The problem ▸ Starting at the line with "### ♻ Bug Fixes" and going on through the line with "### Bug Fixes", reproduce each line in the records below exactly and nothing more.

Source data ▸
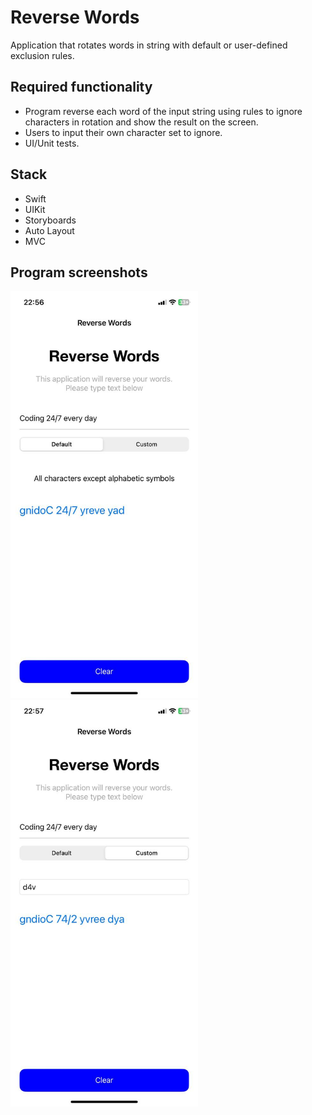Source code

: # Reverse Words

Application that rotates words in string with default or user-defined exclusion rules.

## Required functionality

- Program reverse each word of the input string using rules to ignore characters in rotation and show the result on the screen.
- Users to input their own character set to ignore.
- UI/Unit tests.

## Stack

- Swift
- UIKit
- Storyboards
- Auto Layout
- MVC

## Program screenshots
<img src="https://github.com/vova3plv/Reverse-Words/blob/main/Screenshots/2024-01-17%2023.00.48.jpg" width="300" >

<img src="https://github.com/vova3plv/Reverse-Words/blob/main/Screenshots/2024-01-17%2023.01.06.jpg" width="300" >

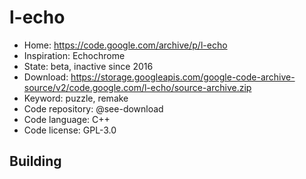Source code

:# l-echo

- Home: https://code.google.com/archive/p/l-echo
- Inspiration: Echochrome
- State: beta, inactive since 2016
- Download: https://storage.googleapis.com/google-code-archive-source/v2/code.google.com/l-echo/source-archive.zip
- Keyword: puzzle, remake
- Code repository: @see-download
- Code language: C++
- Code license: GPL-3.0

## Building
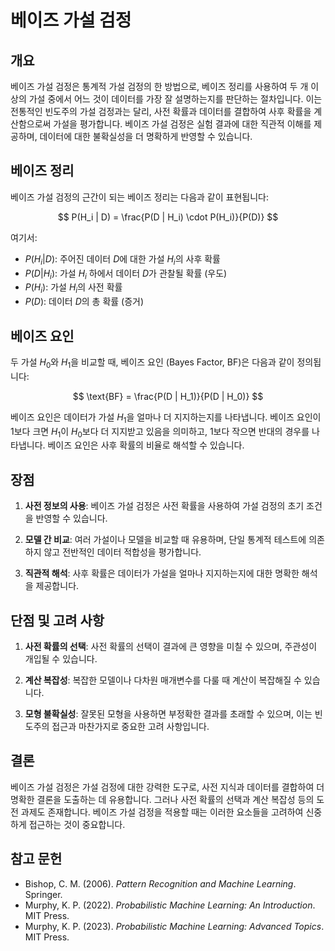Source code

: # 베이즈 가설 검정

## 개요

베이즈 가설 검정은 통계적 가설 검정의 한 방법으로, 베이즈 정리를 사용하여 두 개 이상의 가설 중에서 어느 것이 데이터를 가장 잘 설명하는지를 판단하는 절차입니다. 이는 전통적인 빈도주의 가설 검정과는 달리, 사전 확률과 데이터를 결합하여 사후 확률을 계산함으로써 가설을 평가합니다. 베이즈 가설 검정은 실험 결과에 대한 직관적 이해를 제공하며, 데이터에 대한 불확실성을 더 명확하게 반영할 수 있습니다.

## 베이즈 정리

베이즈 가설 검정의 근간이 되는 베이즈 정리는 다음과 같이 표현됩니다:

$$
P(H_i | D) = \frac{P(D | H_i) \cdot P(H_i)}{P(D)}
$$

여기서:
- $P(H_i | D)$: 주어진 데이터 $D$에 대한 가설 $H_i$의 사후 확률
- $P(D | H_i)$: 가설 $H_i$ 하에서 데이터 $D$가 관찰될 확률 (우도)
- $P(H_i)$: 가설 $H_i$의 사전 확률
- $P(D)$: 데이터 $D$의 총 확률 (증거)

## 베이즈 요인

두 가설 $H_0$와 $H_1$을 비교할 때, 베이즈 요인 (Bayes Factor, BF)은 다음과 같이 정의됩니다:

$$
\text{BF} = \frac{P(D | H_1)}{P(D | H_0)}
$$

베이즈 요인은 데이터가 가설 $H_1$을 얼마나 더 지지하는지를 나타냅니다. 베이즈 요인이 1보다 크면 $H_1$이 $H_0$보다 더 지지받고 있음을 의미하고, 1보다 작으면 반대의 경우를 나타냅니다. 베이즈 요인은 사후 확률의 비율로 해석할 수 있습니다.

## 장점

1. **사전 정보의 사용**: 베이즈 가설 검정은 사전 확률을 사용하여 가설 검정의 초기 조건을 반영할 수 있습니다.
  
2. **모델 간 비교**: 여러 가설이나 모델을 비교할 때 유용하며, 단일 통계적 테스트에 의존하지 않고 전반적인 데이터 적합성을 평가합니다.
  
3. **직관적 해석**: 사후 확률은 데이터가 가설을 얼마나 지지하는지에 대한 명확한 해석을 제공합니다.

## 단점 및 고려 사항

1. **사전 확률의 선택**: 사전 확률의 선택이 결과에 큰 영향을 미칠 수 있으며, 주관성이 개입될 수 있습니다.
  
2. **계산 복잡성**: 복잡한 모델이나 다차원 매개변수를 다룰 때 계산이 복잡해질 수 있습니다.
  
3. **모형 불확실성**: 잘못된 모형을 사용하면 부정확한 결과를 초래할 수 있으며, 이는 빈도주의 접근과 마찬가지로 중요한 고려 사항입니다.

## 결론

베이즈 가설 검정은 가설 검정에 대한 강력한 도구로, 사전 지식과 데이터를 결합하여 더 명확한 결론을 도출하는 데 유용합니다. 그러나 사전 확률의 선택과 계산 복잡성 등의 도전 과제도 존재합니다. 베이즈 가설 검정을 적용할 때는 이러한 요소들을 고려하여 신중하게 접근하는 것이 중요합니다.

## 참고 문헌

- Bishop, C. M. (2006). *Pattern Recognition and Machine Learning*. Springer.
- Murphy, K. P. (2022). *Probabilistic Machine Learning: An Introduction*. MIT Press.
- Murphy, K. P. (2023). *Probabilistic Machine Learning: Advanced Topics*. MIT Press.
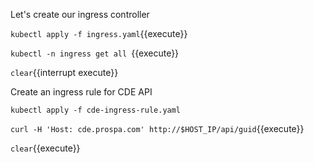 Let's create our ingress controller

`kubectl apply -f ingress.yaml`{{execute}}

`kubectl -n ingress get all `{{execute}}

`clear`{{interrupt execute}}

Create an ingress rule for CDE API

`kubectl apply -f cde-ingress-rule.yaml`

`curl -H 'Host: cde.prospa.com' http://$HOST_IP/api/guid`{{execute}}

`clear`{{execute}}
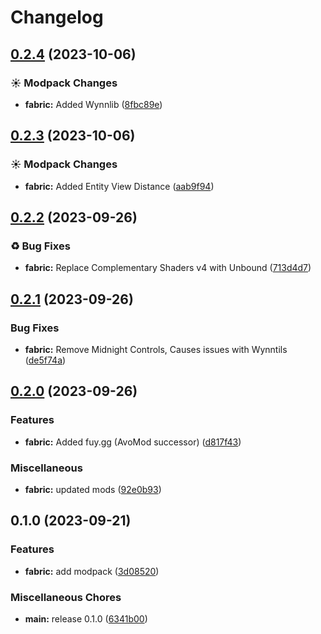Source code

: # Changelog

## [0.2.4](https://github.com/jh-devv/wynn-reloaded/compare/fabric-v0.2.3...fabric-v0.2.4) (2023-10-06)


### ☀ Modpack Changes

* **fabric:** Added Wynnlib ([8fbc89e](https://github.com/jh-devv/wynn-reloaded/commit/8fbc89ed501282eefce53f3e95a1580b268d858d))

## [0.2.3](https://github.com/jh-devv/wynn-reloaded/compare/fabric-v0.2.2...fabric-v0.2.3) (2023-10-06)


### ☀ Modpack Changes

* **fabric:** Added Entity View Distance ([aab9f94](https://github.com/jh-devv/wynn-reloaded/commit/aab9f94044e0aa1b2687d23998ea0e470eae8d30))

## [0.2.2](https://github.com/jh-devv/wynn-reloaded/compare/fabric-v0.2.1...fabric-v0.2.2) (2023-09-26)


### ♻ Bug Fixes

* **fabric:** Replace Complementary Shaders v4 with Unbound ([713d4d7](https://github.com/jh-devv/wynn-reloaded/commit/713d4d72f3e27f648630ba607fdbd19e02b9d000))

## [0.2.1](https://github.com/jh-devv/wynn-reloaded/compare/fabric-v0.2.0...fabric-v0.2.1) (2023-09-26)


### Bug Fixes

* **fabric:** Remove Midnight Controls, Causes issues with Wynntils ([de5f74a](https://github.com/jh-devv/wynn-reloaded/commit/de5f74ac509290ae64d17ff3bfa8c517012641b2))

## [0.2.0](https://github.com/jh-devv/wynn-reloaded/compare/fabric-v0.1.0...fabric-v0.2.0) (2023-09-26)


### Features

* **fabric:** Added fuy.gg (AvoMod successor) ([d817f43](https://github.com/jh-devv/wynn-reloaded/commit/d817f435cda0ad997ca33be0d02a589b5e4aa30c))


### Miscellaneous

* **fabric:** updated mods ([92e0b93](https://github.com/jh-devv/wynn-reloaded/commit/92e0b93c653929ca84cd9468a3d7f46528842a89))

## 0.1.0 (2023-09-21)


### Features

* **fabric:** add modpack ([3d08520](https://github.com/jh-devv/wynn-reloaded/commit/3d08520d488e2bf951dcf21ea4b58e1409ad3026))


### Miscellaneous Chores

* **main:** release 0.1.0 ([6341b00](https://github.com/jh-devv/wynn-reloaded/commit/6341b0049043d9a8f4546e3df91a6242bf026495))
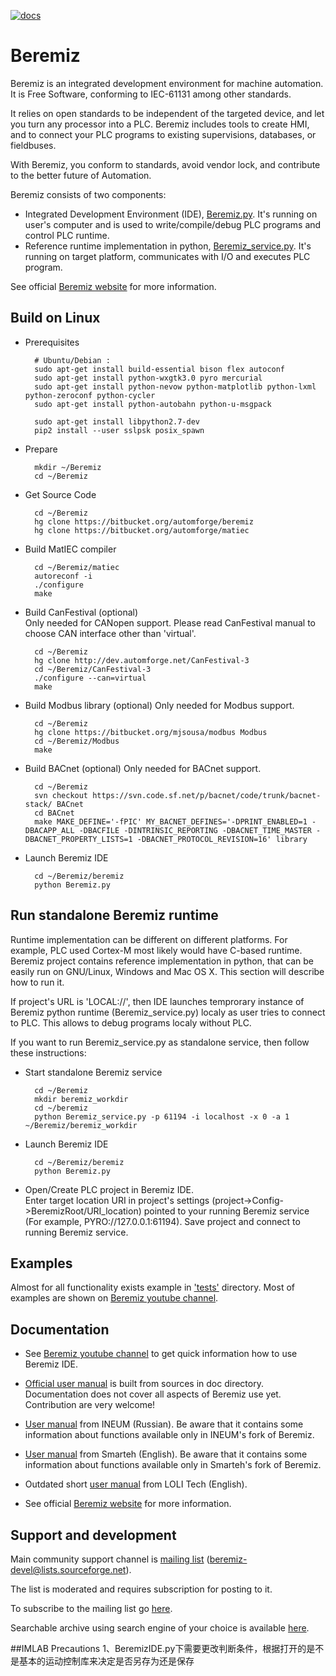 [![docs](https://readthedocs.org/projects/beremiz/badge/?version=latest)](https://beremiz.readthedocs.io)

# Beremiz #

Beremiz is an integrated development environment for machine automation. It is Free Software, conforming to IEC-61131 among other standards.

It relies on open standards to be independent of the targeted device, and let you turn any processor into a PLC. Beremiz includes tools to create HMI, and to connect your PLC programs to existing supervisions, databases, or fieldbuses.

With Beremiz, you conform to standards, avoid vendor lock, and contribute to the better future of Automation. 

Beremiz consists of two components:

* Integrated Development Environment (IDE), [Beremiz.py](https://bitbucket.org/automforge/beremiz/src/tip/Beremiz.py?at=default). It's running on user's computer and is used to write/compile/debug PLC programs and control PLC runtime.
* Reference runtime implementation in python, [Beremiz_service.py](https://bitbucket.org/automforge/beremiz/src/tip/Beremiz_service.py?at=default). It's running on target platform, communicates with I/O and executes PLC program.

See official [Beremiz website](http://www.beremiz.org/) for more information.

## Build on Linux ##

* Prerequisites

		# Ubuntu/Debian :
		sudo apt-get install build-essential bison flex autoconf
		sudo apt-get install python-wxgtk3.0 pyro mercurial
		sudo apt-get install python-nevow python-matplotlib python-lxml python-zeroconf python-cycler
		sudo apt-get install python-autobahn python-u-msgpack

		sudo apt-get install libpython2.7-dev
		pip2 install --user sslpsk posix_spawn

* Prepare

		mkdir ~/Beremiz
		cd ~/Beremiz

* Get Source Code

		cd ~/Beremiz
		hg clone https://bitbucket.org/automforge/beremiz
		hg clone https://bitbucket.org/automforge/matiec

* Build MatIEC compiler

		cd ~/Beremiz/matiec
		autoreconf -i
		./configure
		make

* Build CanFestival (optional)  
  Only needed for CANopen support. Please read CanFestival manual to choose CAN interface other than 'virtual'.

		cd ~/Beremiz
		hg clone http://dev.automforge.net/CanFestival-3
		cd ~/Beremiz/CanFestival-3
		./configure --can=virtual
		make

* Build Modbus library (optional)
  Only needed for Modbus support.

		cd ~/Beremiz
		hg clone https://bitbucket.org/mjsousa/modbus Modbus
		cd ~/Beremiz/Modbus
		make

* Build BACnet (optional)
  Only needed for BACnet support.

		cd ~/Beremiz
		svn checkout https://svn.code.sf.net/p/bacnet/code/trunk/bacnet-stack/ BACnet
		cd BACnet
		make MAKE_DEFINE='-fPIC' MY_BACNET_DEFINES='-DPRINT_ENABLED=1 -DBACAPP_ALL -DBACFILE -DINTRINSIC_REPORTING -DBACNET_TIME_MASTER -DBACNET_PROPERTY_LISTS=1 -DBACNET_PROTOCOL_REVISION=16' library


* Launch Beremiz IDE

		cd ~/Beremiz/beremiz
		python Beremiz.py

## Run standalone Beremiz runtime ##

Runtime implementation can be different on different platforms.
For example, PLC used Cortex-M most likely would have C-based runtime. Beremiz project contains reference implementation in python, that can be easily run on GNU/Linux, Windows and Mac OS X.
This section will describe how to run it.

If project's URL is 'LOCAL://', then IDE launches temprorary instance of Beremiz python runtime (Beremiz_service.py) localy as user tries to connect to PLC. This allows to debug programs localy without PLC.

If you want to run Beremiz_service.py as standalone service, then follow these instructions:

* Start standalone Beremiz service

		cd ~/Beremiz
		mkdir beremiz_workdir
		cd ~/beremiz
		python Beremiz_service.py -p 61194 -i localhost -x 0 -a 1 ~/Beremiz/beremiz_workdir

* Launch Beremiz IDE

		cd ~/Beremiz/beremiz
		python Beremiz.py

* Open/Create PLC project in Beremiz IDE.  
  Enter target location URI in project's settings (project->Config->BeremizRoot/URI_location) pointed to your running Beremiz service (For example, PYRO://127.0.0.1:61194).
  Save project and connect to running Beremiz service.

## Examples ##

Almost for all functionality exists example in ['tests'](https://bitbucket.org/automforge/beremiz/src/tip/tests/?at=default) directory.
Most of examples are shown on [Beremiz youtube channel](https://www.youtube.com/channel/UCcE4KYI0p1f6CmSwtzyg-ZA).

## Documentation ##

 * See [Beremiz youtube channel](https://www.youtube.com/channel/UCcE4KYI0p1f6CmSwtzyg-ZA) to get quick information how to use Beremiz IDE.
 
 * [Official user manual](http://beremiz.readthedocs.io/) is built from sources in doc directory.
   Documentation does not cover all aspects of Beremiz use yet.
   Contribution are very welcome!
   
 * [User manual](http://www.sm1820.ru/files/beremiz/beremiz_manual.pdf) from INEUM (Russian).
   Be aware that it contains some information about functions available only in INEUM's fork of Beremiz.

 * [User manual](http://www.beremiz.org/LpcManager_UserManual.pdf) from Smarteh (English).
   Be aware that it contains some information about functions available only in Smarteh's fork of Beremiz.

 * Outdated short [user manual](https://www.scribd.com/document/76101511/Manual-Beremiz#scribd) from LOLI Tech (English).

 * See official [Beremiz website](http://www.beremiz.org/) for more information.

## Support and development ##

Main community support channel is [mailing list](https://sourceforge.net/p/beremiz/mailman/beremiz-devel/) (beremiz-devel@lists.sourceforge.net).

The list is moderated and requires subscription for posting to it.

To subscribe to the mailing list go [here](https://sourceforge.net/p/beremiz/mailman/beremiz-devel/).

Searchable archive using search engine of your choice is available [here](http://beremiz-devel.2374573.n4.nabble.com/).

##IMLAB Precautions
1、BeremizIDE.py下需要更改判断条件，根据打开的是不是基本的运动控制库来决定是否另存为还是保存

Task output ▸
### ♻ Bug Fixes

* **fabric:** Replace Complementary Shaders v4 with Unbound ([713d4d7](https://github.com/jh-devv/wynn-reloaded/commit/713d4d72f3e27f648630ba607fdbd19e02b9d000))

## [0.2.1](https://github.com/jh-devv/wynn-reloaded/compare/fabric-v0.2.0...fabric-v0.2.1) (2023-09-26)


### Bug Fixes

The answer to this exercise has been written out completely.